◆ Work request
Keep every line of the data below that has the string "begin" and present those lines.

^^^^^^^^^^^^^^^^

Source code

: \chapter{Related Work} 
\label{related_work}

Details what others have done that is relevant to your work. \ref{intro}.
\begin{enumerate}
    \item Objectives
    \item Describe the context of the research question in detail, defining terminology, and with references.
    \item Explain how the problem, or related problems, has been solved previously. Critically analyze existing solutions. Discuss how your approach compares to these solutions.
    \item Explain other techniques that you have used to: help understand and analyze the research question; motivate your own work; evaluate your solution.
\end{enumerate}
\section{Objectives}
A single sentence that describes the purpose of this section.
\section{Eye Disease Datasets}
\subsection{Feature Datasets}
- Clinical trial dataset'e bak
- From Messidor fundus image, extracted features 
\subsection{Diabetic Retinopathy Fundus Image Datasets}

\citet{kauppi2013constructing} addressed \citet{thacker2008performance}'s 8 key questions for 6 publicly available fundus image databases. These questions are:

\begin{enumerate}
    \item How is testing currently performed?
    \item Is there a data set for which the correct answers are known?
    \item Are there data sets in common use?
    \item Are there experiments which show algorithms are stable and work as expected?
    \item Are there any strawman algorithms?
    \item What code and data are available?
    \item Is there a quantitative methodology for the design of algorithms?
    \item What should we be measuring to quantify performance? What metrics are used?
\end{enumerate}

^^^^^^^^^^^^^^^^

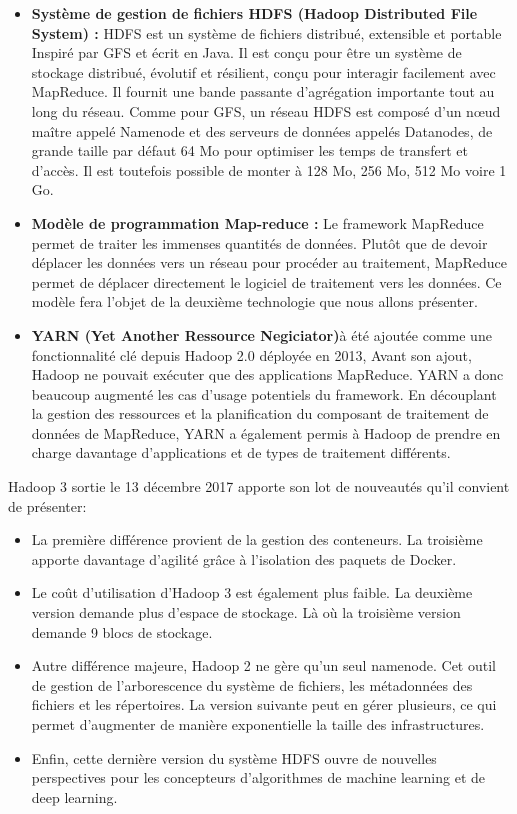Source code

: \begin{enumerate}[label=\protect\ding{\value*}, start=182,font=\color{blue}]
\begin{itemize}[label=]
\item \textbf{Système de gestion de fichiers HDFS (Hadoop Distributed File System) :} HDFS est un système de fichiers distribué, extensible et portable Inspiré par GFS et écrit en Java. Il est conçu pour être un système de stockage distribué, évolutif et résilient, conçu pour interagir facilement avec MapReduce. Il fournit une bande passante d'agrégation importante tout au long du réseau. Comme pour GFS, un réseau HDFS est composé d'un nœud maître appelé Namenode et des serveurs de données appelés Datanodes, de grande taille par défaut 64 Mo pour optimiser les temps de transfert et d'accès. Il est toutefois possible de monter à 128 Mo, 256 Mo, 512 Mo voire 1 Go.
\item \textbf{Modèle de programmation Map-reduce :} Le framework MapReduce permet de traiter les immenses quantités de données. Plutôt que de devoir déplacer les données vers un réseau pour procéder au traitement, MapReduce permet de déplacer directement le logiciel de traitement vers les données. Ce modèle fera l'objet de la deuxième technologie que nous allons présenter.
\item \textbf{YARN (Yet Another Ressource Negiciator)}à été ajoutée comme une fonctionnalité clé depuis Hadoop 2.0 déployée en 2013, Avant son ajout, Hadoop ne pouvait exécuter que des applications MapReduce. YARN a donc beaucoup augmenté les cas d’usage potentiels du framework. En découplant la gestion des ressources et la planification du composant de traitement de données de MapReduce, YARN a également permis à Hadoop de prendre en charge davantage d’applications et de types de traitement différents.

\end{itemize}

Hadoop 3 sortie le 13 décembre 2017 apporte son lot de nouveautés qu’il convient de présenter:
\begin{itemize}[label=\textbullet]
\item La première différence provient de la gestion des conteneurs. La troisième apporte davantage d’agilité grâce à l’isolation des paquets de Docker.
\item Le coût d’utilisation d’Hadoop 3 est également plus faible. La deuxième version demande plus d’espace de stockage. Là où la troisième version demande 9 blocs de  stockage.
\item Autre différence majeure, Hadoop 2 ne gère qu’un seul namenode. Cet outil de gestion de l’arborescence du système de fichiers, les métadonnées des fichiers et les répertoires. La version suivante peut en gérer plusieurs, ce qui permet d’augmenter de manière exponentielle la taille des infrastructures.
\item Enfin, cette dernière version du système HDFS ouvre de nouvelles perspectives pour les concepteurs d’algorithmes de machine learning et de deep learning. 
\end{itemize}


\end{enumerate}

^^^^^^^^^^^^^^^^

◆ Reply
\begin{enumerate}
\begin{enumerate}
: \begin{enumerate}[label=\protect\ding{\value*}, start=182,font=\color{blue}]
\begin{itemize}[label=]
\begin{itemize}[label=\textbullet]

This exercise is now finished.